There is a very thin line between masterpiece and fiasco. The same kind of ambition and audacity that fuels a masterpiece can fuel a film that is just an abomination. A good example would be Roberto Benigni, who said, "I'm going to make this incredibly ambitious, heartwarming family comedy set inside of a concentration camp." A lot of people would look at that and go, "You're out of your f___ing mind." Jerry Lewis tried to do a movie like that called The Day the Clown Cried, and it's one of the biggest unseen calamities in the history of film. Why on earth would you do that? But he did, and I don't have to tell you that it was a giant international success. It made his career and he won the Academy Award.
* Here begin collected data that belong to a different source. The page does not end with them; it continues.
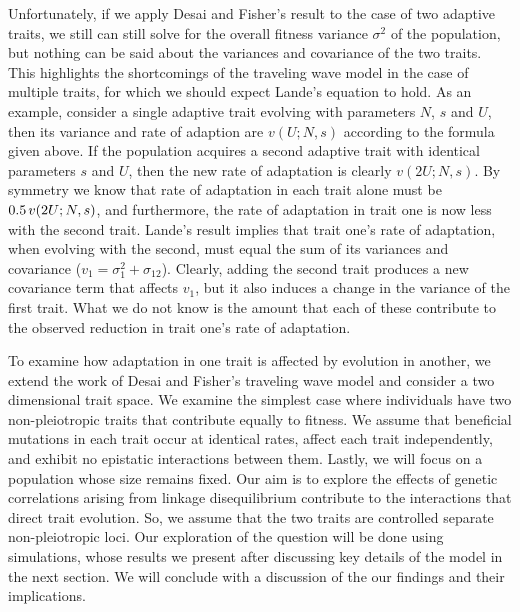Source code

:\documentclass[9pt,twocolumn,twoside]{gsajnl}
\begin{document}
Unfortunately, if we apply Desai and Fisher's result to the case of two adaptive traits, we still can still solve for the overall fitness variance $\sigma^2$ of the population, but nothing can be said about the variances and covariance of the two traits. This highlights the shortcomings of the traveling wave model in the case of multiple traits, for which we should expect Lande's equation to hold. As an example, consider a single adaptive trait evolving with parameters $N$, $s$ and $U$, then its variance and rate of adaption are $v(U;N,s)$ according to the formula given above. If the population acquires a second adaptive trait with identical parameters $s$ and $U$, then the new rate of adaptation is clearly $v(2U;N,s)$. By symmetry we know that rate of adaptation in each trait alone must be $0.5 \hspace{.02 in} v(2U;N,s)$, and furthermore, the rate of adaptation in trait one is now less with the second trait. Lande's result implies that trait one's rate of adaptation, when evolving with the second, must equal the sum of its variances and covariance ($v_1 =\sigma_1^2 +\sigma_{12}$). Clearly, adding the second trait produces a new covariance term that affects $v_1$, but it also induces a change in the variance of the first trait. What we do not know is the amount that each of these contribute to the observed reduction in trait one's rate of adaptation.\par
% 
% 
% 

To examine how adaptation in one trait is affected by evolution in another, we extend the work of Desai and Fisher's traveling wave model and consider a two dimensional trait space. We examine the simplest case where individuals have two non-pleiotropic traits that contribute equally to fitness. We assume that beneficial mutations in each trait occur at identical rates, affect each trait independently, and exhibit no epistatic interactions between them.  Lastly, we will focus on a population whose size remains fixed. Our aim is to explore the effects of genetic correlations arising from linkage disequilibrium contribute to the interactions that direct trait evolution. So, we assume that the two traits are controlled separate non-pleiotropic loci. Our exploration of the question will be done using simulations, whose results we present after discussing key details of the model in the next section. We will conclude with a discussion of the our findings and their implications.
% 
% 
\end{document}
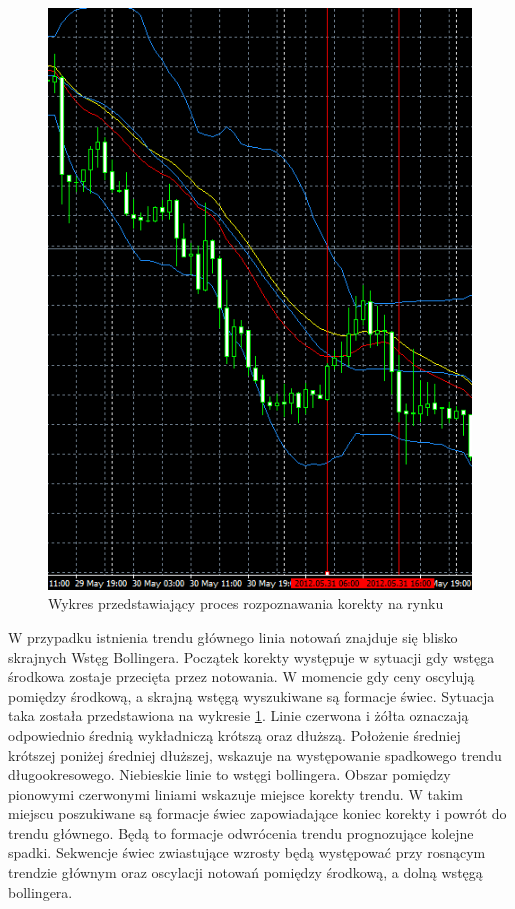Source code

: \documentclass[pdflatex,11pt]{aghdpl}
\begin{document}
\begin{figure}[h!]
\begin{center}
\includegraphics[width=12cm]{trend.png}
\caption{Wykres przedstawiający proces rozpoznawania korekty na rynku}
\label{trend}
\end{center}
\end{figure} 

W przypadku istnienia trendu głównego linia notowań znajduje się blisko skrajnych Wstęg Bollingera. Początek korekty występuje w sytuacji gdy wstęga środkowa zostaje przecięta przez notowania. W momencie gdy ceny oscylują pomiędzy środkową, a skrajną wstęgą wyszukiwane są formacje świec. Sytuacja taka została przedstawiona na wykresie \ref{trend}. Linie czerwona i żółta oznaczają odpowiednio średnią wykładniczą krótszą oraz dłuższą. Położenie średniej krótszej poniżej średniej dłuższej, wskazuje na występowanie spadkowego trendu długookresowego. Niebieskie linie to wstęgi bollingera. Obszar pomiędzy pionowymi czerwonymi liniami wskazuje miejsce korekty trendu. W takim miejscu poszukiwane są formacje świec zapowiadające koniec korekty i powrót do trendu głównego. Będą to formacje odwrócenia trendu prognozujące kolejne spadki. Sekwencje świec zwiastujące wzrosty będą występować przy rosnącym trendzie głównym oraz oscylacji notowań pomiędzy środkową, a dolną wstęgą bollingera.  
\end{document}
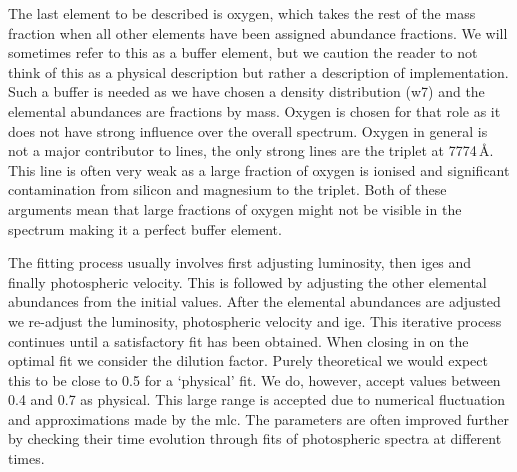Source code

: The last element to be described is oxygen, which takes the rest of the mass fraction when all other elements have been assigned abundance fractions. We will sometimes refer to this as a buffer element, but we caution the reader to not think of this as a physical description but rather a description of implementation. Such a buffer is needed as we have chosen a density distribution (\gls{w7}) and the elemental abundances are fractions by mass. Oxygen is chosen for that role as it does not have strong influence over the overall spectrum. Oxygen in general is not a major contributor to lines, the only strong lines are the  triplet at 7774\,\AA. This line is often very weak as a large fraction of oxygen is ionised and significant contamination from silicon and magnesium to the triplet. Both of these arguments mean that large fractions of oxygen might not be visible in the spectrum making it a perfect buffer element. 


The fitting process usually involves first adjusting luminosity, then \glspl{ige} and finally photospheric velocity. This is followed by adjusting the other elemental abundances from the initial values. After the elemental abundances are adjusted we re-adjust the luminosity, photospheric velocity and \gls{ige}. This iterative process continues until a satisfactory fit has been obtained. When closing in on the optimal fit we consider the dilution factor. Purely theoretical we would expect this to be close to 0.5 for a `physical' fit. We do, however, accept values between 0.4 and 0.7 as physical. This large range is accepted due to numerical fluctuation and approximations made by the \gls{mlc}. The parameters are often improved further by checking their time evolution through fits of photospheric spectra at different times.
And then he went and made something that was every bit as audacious and every bit as crazy and every bit as singular. He said, "I'm 50 years old, and I'm going to be Pinocchio." And that movie took away his Stateside career. Everything that he got from Life Is Beautiful, he lost because of Pinocchio. But the same sort of ambition was behind both of those projects. It's just that one of them, the public loved, and one of them the public said, "Oh, my God, what were you thinking?"

Do you think you've gotten any better at predicting what kind of movie will be a flop before it even comes out?
This is a tale that says everything about that question. I went to see a film called Avatar. And I was really excited about it. I thought it was going to go places that film had never gone before. In the first 20-25 minutes I thought, "Wow! This is such a visceral cinematic experience. 3-D's never been this advanced!" And then it turned into Dances with Wolves. I was just sitting there thinking, "Who the f___ thought there was a market for a three-hour-long, heavy-handed message movie about paleface bad, Native American mysticism good, populated by these hideously ugly 9-ft. tall space Smurfs?" I walked out of the theater, and I said to my colleagues, "Wow, that is going to be one of the biggest bombs ever." Um, history didn't bear me out. I may have misjudged the commercial appeal of Avatar. It speaks to the fact that you never know. That very easily could have been a giant flop.

One of your book's lessons is that a movie's reputation isn't static. It evolves over time.
Look, a lot of times a film has a reputation for a very good reason. I'm not going to try to convince you that Gigli is an amazing film because Gigli isn't an amazing film. But I can point out that it's a really interesting film, that it takes incredible chances, and that there are these indelible moments within it. Christopher Walken has this one scene in the film, and it's just nuts. It has almost nothing to do with the rest of the film. But for four minutes, that film is great, and that film is crazy. And then it goes awry. But I definitely feel that my whole project as an author has been to defend things that are widely maligned. And to defend things that people dismiss out of hand. Nobody needs to defend Citizen Kane or Godfather: Part II. But the Freddy Got Fingereds of the world need passionate, eloquent defenders. And there aren't any of those, so I guess I have to do it in their stead.